TRY IT:
Go through the records below from the first line and print each one exactly, stopping after the line that contains "publishedDateTime: 2021-01-07T10:53:30Z". Do not print pictures or anything past that line.

[Saved entries]
┌──

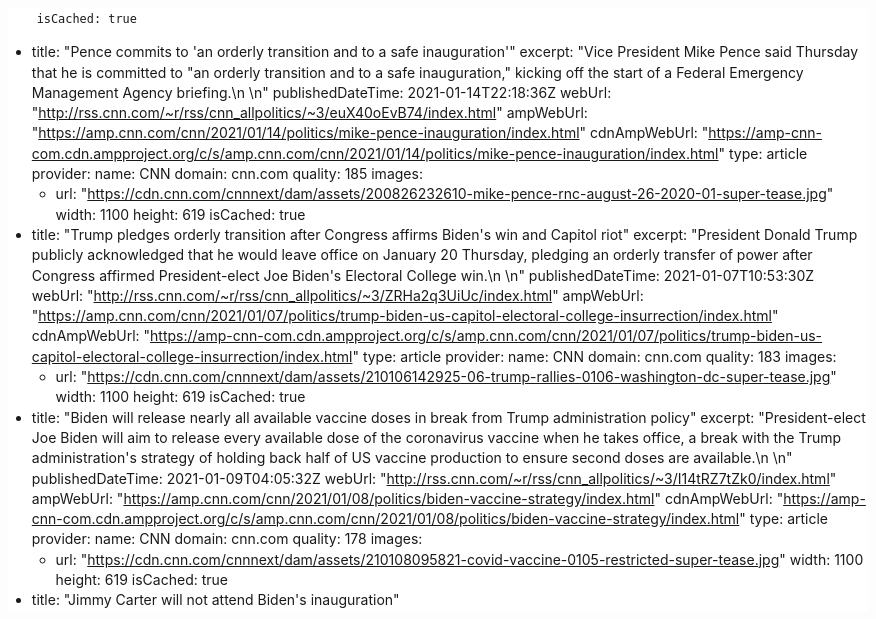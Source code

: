         isCached: true
  - title: "Pence commits to 'an orderly transition and to a safe inauguration'"
    excerpt: "Vice President Mike Pence said Thursday that he is committed to \"an orderly transition and to a safe inauguration,\" kicking off the start of a Federal Emergency Management Agency briefing.\n    \n"
    publishedDateTime: 2021-01-14T22:18:36Z
    webUrl: "http://rss.cnn.com/~r/rss/cnn_allpolitics/~3/euX40oEvB74/index.html"
    ampWebUrl: "https://amp.cnn.com/cnn/2021/01/14/politics/mike-pence-inauguration/index.html"
    cdnAmpWebUrl: "https://amp-cnn-com.cdn.ampproject.org/c/s/amp.cnn.com/cnn/2021/01/14/politics/mike-pence-inauguration/index.html"
    type: article
    provider:
      name: CNN
      domain: cnn.com
    quality: 185
    images:
      - url: "https://cdn.cnn.com/cnnnext/dam/assets/200826232610-mike-pence-rnc-august-26-2020-01-super-tease.jpg"
        width: 1100
        height: 619
        isCached: true
  - title: "Trump pledges orderly transition after Congress affirms Biden's win and Capitol riot"
    excerpt: "President Donald Trump publicly acknowledged that he would leave office on January 20 Thursday, pledging an orderly transfer of power after Congress affirmed President-elect Joe Biden's Electoral College win.\n    \n"
    publishedDateTime: 2021-01-07T10:53:30Z
    webUrl: "http://rss.cnn.com/~r/rss/cnn_allpolitics/~3/ZRHa2q3UiUc/index.html"
    ampWebUrl: "https://amp.cnn.com/cnn/2021/01/07/politics/trump-biden-us-capitol-electoral-college-insurrection/index.html"
    cdnAmpWebUrl: "https://amp-cnn-com.cdn.ampproject.org/c/s/amp.cnn.com/cnn/2021/01/07/politics/trump-biden-us-capitol-electoral-college-insurrection/index.html"
    type: article
    provider:
      name: CNN
      domain: cnn.com
    quality: 183
    images:
      - url: "https://cdn.cnn.com/cnnnext/dam/assets/210106142925-06-trump-rallies-0106-washington-dc-super-tease.jpg"
        width: 1100
        height: 619
        isCached: true
  - title: "Biden will release nearly all available vaccine doses in break from Trump administration policy"
    excerpt: "President-elect Joe Biden will aim to release every available dose of the coronavirus vaccine when he takes office, a break with the Trump administration's strategy of holding back half of US vaccine production to ensure second doses are available.\n    \n"
    publishedDateTime: 2021-01-09T04:05:32Z
    webUrl: "http://rss.cnn.com/~r/rss/cnn_allpolitics/~3/I14tRZ7tZk0/index.html"
    ampWebUrl: "https://amp.cnn.com/cnn/2021/01/08/politics/biden-vaccine-strategy/index.html"
    cdnAmpWebUrl: "https://amp-cnn-com.cdn.ampproject.org/c/s/amp.cnn.com/cnn/2021/01/08/politics/biden-vaccine-strategy/index.html"
    type: article
    provider:
      name: CNN
      domain: cnn.com
    quality: 178
    images:
      - url: "https://cdn.cnn.com/cnnnext/dam/assets/210108095821-covid-vaccine-0105-restricted-super-tease.jpg"
        width: 1100
        height: 619
        isCached: true
  - title: "Jimmy Carter will not attend Biden's inauguration"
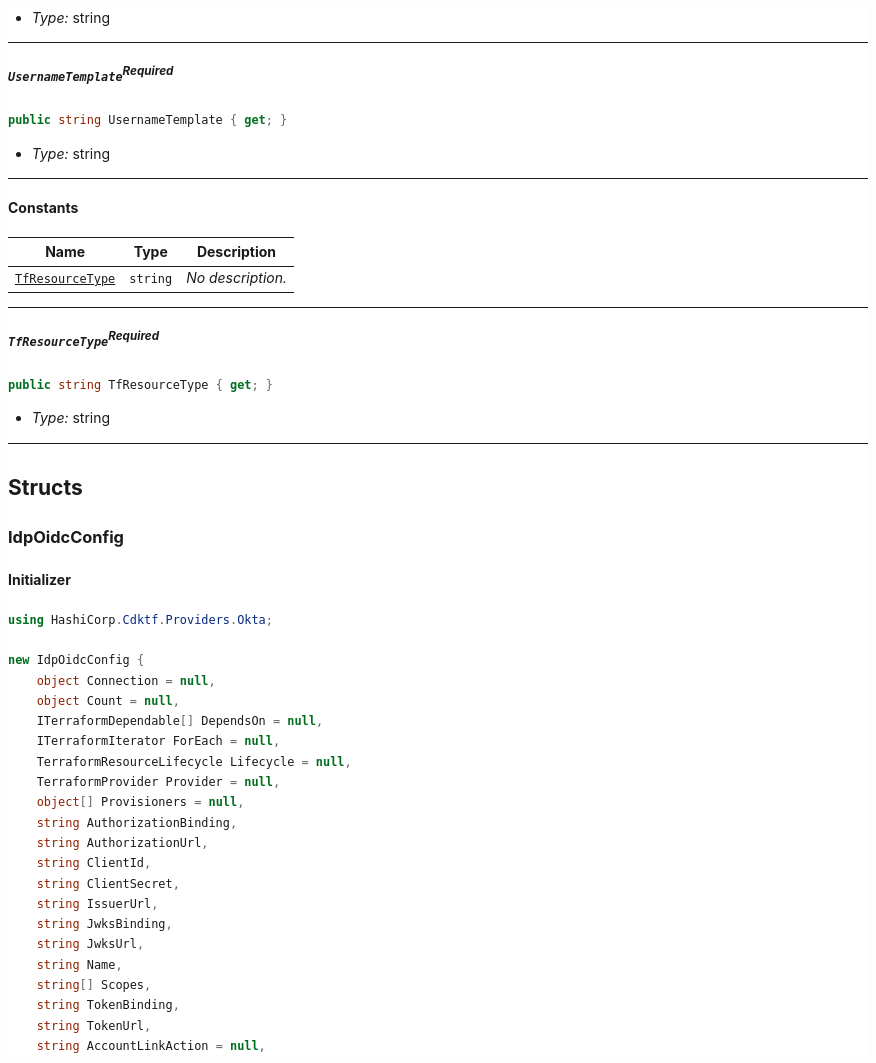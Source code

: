 - *Type:* string

---

##### `UsernameTemplate`<sup>Required</sup> <a name="UsernameTemplate" id="@cdktf/provider-okta.idpOidc.IdpOidc.property.usernameTemplate"></a>

```csharp
public string UsernameTemplate { get; }
```

- *Type:* string

---

#### Constants <a name="Constants" id="Constants"></a>

| **Name** | **Type** | **Description** |
| --- | --- | --- |
| <code><a href="#@cdktf/provider-okta.idpOidc.IdpOidc.property.tfResourceType">TfResourceType</a></code> | <code>string</code> | *No description.* |

---

##### `TfResourceType`<sup>Required</sup> <a name="TfResourceType" id="@cdktf/provider-okta.idpOidc.IdpOidc.property.tfResourceType"></a>

```csharp
public string TfResourceType { get; }
```

- *Type:* string

---

## Structs <a name="Structs" id="Structs"></a>

### IdpOidcConfig <a name="IdpOidcConfig" id="@cdktf/provider-okta.idpOidc.IdpOidcConfig"></a>

#### Initializer <a name="Initializer" id="@cdktf/provider-okta.idpOidc.IdpOidcConfig.Initializer"></a>

```csharp
using HashiCorp.Cdktf.Providers.Okta;

new IdpOidcConfig {
    object Connection = null,
    object Count = null,
    ITerraformDependable[] DependsOn = null,
    ITerraformIterator ForEach = null,
    TerraformResourceLifecycle Lifecycle = null,
    TerraformProvider Provider = null,
    object[] Provisioners = null,
    string AuthorizationBinding,
    string AuthorizationUrl,
    string ClientId,
    string ClientSecret,
    string IssuerUrl,
    string JwksBinding,
    string JwksUrl,
    string Name,
    string[] Scopes,
    string TokenBinding,
    string TokenUrl,
    string AccountLinkAction = null,
```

└──

SOLUTION:
Source code

:         isCached: true
  - title: "Pence commits to 'an orderly transition and to a safe inauguration'"
    excerpt: "Vice President Mike Pence said Thursday that he is committed to \"an orderly transition and to a safe inauguration,\" kicking off the start of a Federal Emergency Management Agency briefing.\n    \n"
    publishedDateTime: 2021-01-14T22:18:36Z
    webUrl: "http://rss.cnn.com/~r/rss/cnn_allpolitics/~3/euX40oEvB74/index.html"
    ampWebUrl: "https://amp.cnn.com/cnn/2021/01/14/politics/mike-pence-inauguration/index.html"
    cdnAmpWebUrl: "https://amp-cnn-com.cdn.ampproject.org/c/s/amp.cnn.com/cnn/2021/01/14/politics/mike-pence-inauguration/index.html"
    type: article
    provider:
      name: CNN
      domain: cnn.com
    quality: 185
    images:
      - url: "https://cdn.cnn.com/cnnnext/dam/assets/200826232610-mike-pence-rnc-august-26-2020-01-super-tease.jpg"
        width: 1100
        height: 619
        isCached: true
  - title: "Trump pledges orderly transition after Congress affirms Biden's win and Capitol riot"
    excerpt: "President Donald Trump publicly acknowledged that he would leave office on January 20 Thursday, pledging an orderly transfer of power after Congress affirmed President-elect Joe Biden's Electoral College win.\n    \n"
    publishedDateTime: 2021-01-07T10:53:30Z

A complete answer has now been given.